What needs to be done: Your answer is a copy of every line in the records where "tags" appears.

*** Opening Data for this task ***

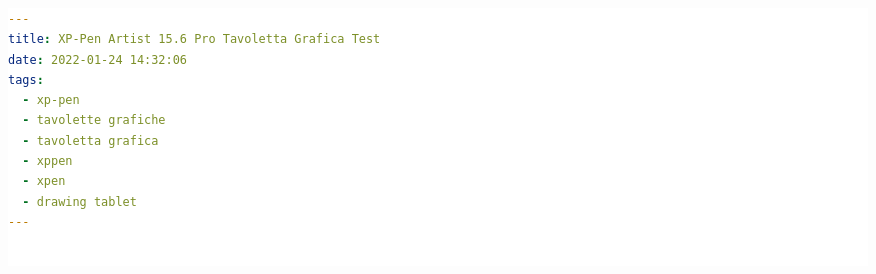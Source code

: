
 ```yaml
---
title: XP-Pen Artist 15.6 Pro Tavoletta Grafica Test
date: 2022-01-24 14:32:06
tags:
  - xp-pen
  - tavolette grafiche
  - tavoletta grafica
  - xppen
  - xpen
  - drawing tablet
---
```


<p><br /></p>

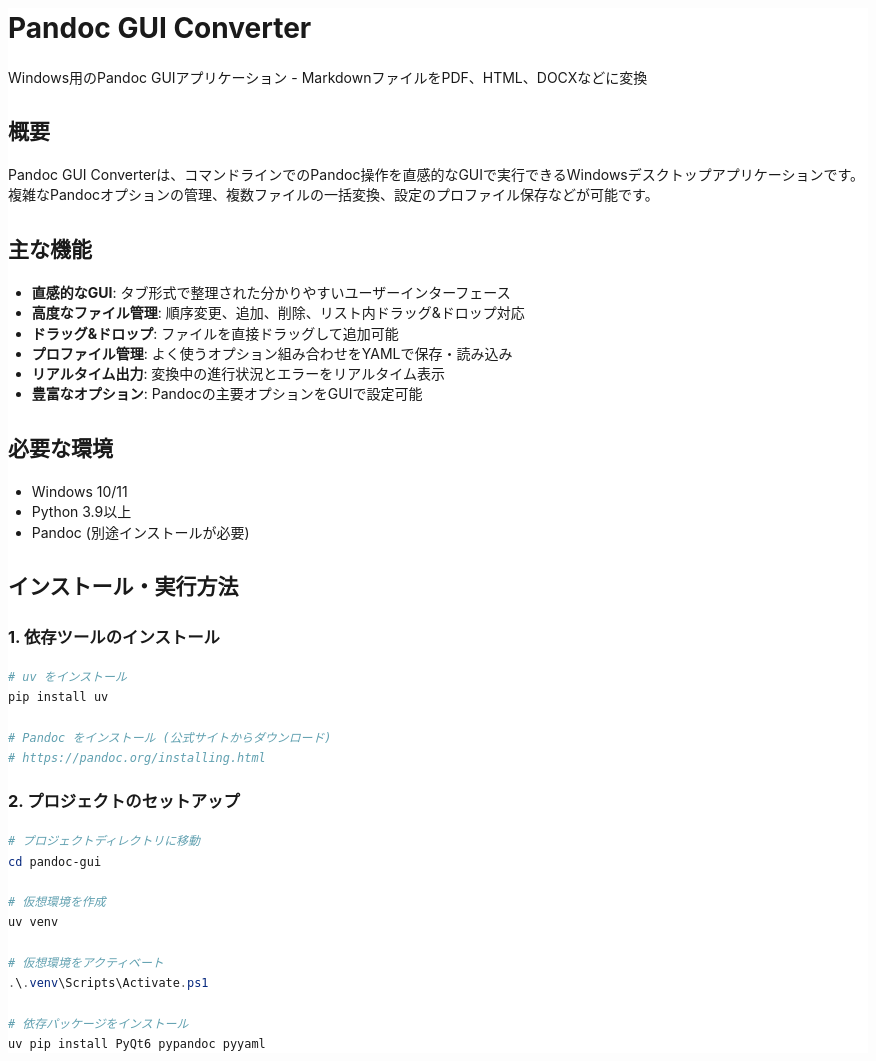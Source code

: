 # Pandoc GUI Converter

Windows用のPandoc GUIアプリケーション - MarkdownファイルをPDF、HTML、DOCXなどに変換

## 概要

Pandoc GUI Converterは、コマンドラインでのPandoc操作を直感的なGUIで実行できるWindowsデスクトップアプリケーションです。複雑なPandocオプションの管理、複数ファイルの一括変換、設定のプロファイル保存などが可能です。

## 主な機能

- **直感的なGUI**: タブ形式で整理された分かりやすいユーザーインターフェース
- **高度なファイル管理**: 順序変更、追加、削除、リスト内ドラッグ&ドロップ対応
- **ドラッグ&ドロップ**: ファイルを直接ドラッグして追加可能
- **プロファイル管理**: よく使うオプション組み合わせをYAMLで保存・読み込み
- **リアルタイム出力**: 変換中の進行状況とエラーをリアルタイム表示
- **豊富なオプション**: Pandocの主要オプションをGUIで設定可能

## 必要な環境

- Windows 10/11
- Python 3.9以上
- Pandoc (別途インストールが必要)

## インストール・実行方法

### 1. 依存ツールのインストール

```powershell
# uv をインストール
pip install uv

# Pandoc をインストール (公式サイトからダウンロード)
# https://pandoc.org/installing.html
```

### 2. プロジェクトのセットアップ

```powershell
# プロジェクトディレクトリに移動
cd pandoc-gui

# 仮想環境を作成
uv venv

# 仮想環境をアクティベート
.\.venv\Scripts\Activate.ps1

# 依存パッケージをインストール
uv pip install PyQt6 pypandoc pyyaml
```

*** Closing Data for this task ***
*** Opening Data for this task ***

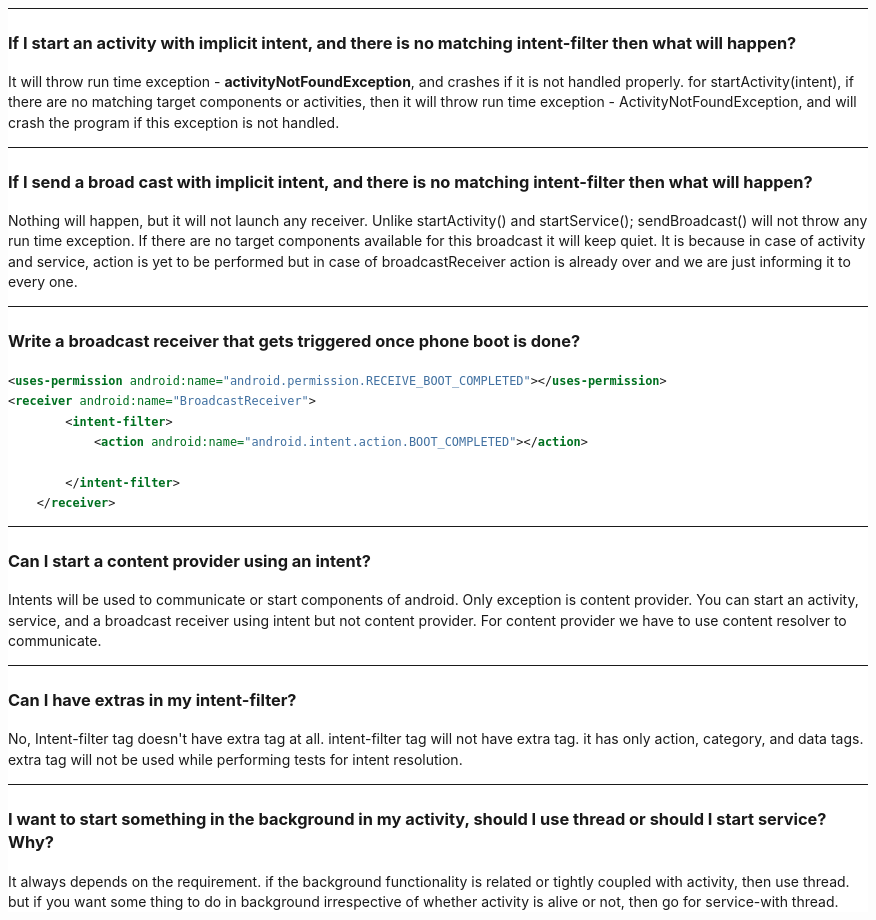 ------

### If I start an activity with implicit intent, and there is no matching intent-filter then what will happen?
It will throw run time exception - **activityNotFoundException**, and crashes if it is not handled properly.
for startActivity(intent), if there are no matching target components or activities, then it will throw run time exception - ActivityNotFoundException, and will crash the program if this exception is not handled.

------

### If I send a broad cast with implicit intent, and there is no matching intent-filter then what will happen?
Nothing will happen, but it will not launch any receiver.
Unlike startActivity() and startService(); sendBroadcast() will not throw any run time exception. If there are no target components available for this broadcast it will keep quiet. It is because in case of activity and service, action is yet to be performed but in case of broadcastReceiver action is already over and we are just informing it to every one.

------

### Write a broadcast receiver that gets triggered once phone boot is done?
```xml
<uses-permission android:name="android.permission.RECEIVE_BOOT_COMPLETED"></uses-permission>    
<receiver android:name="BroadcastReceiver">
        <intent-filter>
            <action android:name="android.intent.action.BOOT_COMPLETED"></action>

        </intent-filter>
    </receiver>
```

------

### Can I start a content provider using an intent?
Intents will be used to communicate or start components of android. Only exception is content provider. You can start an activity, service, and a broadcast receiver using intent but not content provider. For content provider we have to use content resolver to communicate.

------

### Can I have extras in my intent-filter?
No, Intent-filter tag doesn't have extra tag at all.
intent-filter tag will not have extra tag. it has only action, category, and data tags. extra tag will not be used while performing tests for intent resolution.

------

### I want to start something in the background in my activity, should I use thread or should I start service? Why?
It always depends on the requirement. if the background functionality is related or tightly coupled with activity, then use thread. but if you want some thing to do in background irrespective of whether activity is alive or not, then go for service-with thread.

*** Closing Data for this task ***

Answer section:
tags:
intent-filter tag will not have extra tag. it has only action, category, and data tags. extra tag will not be used while performing tests for intent resolution.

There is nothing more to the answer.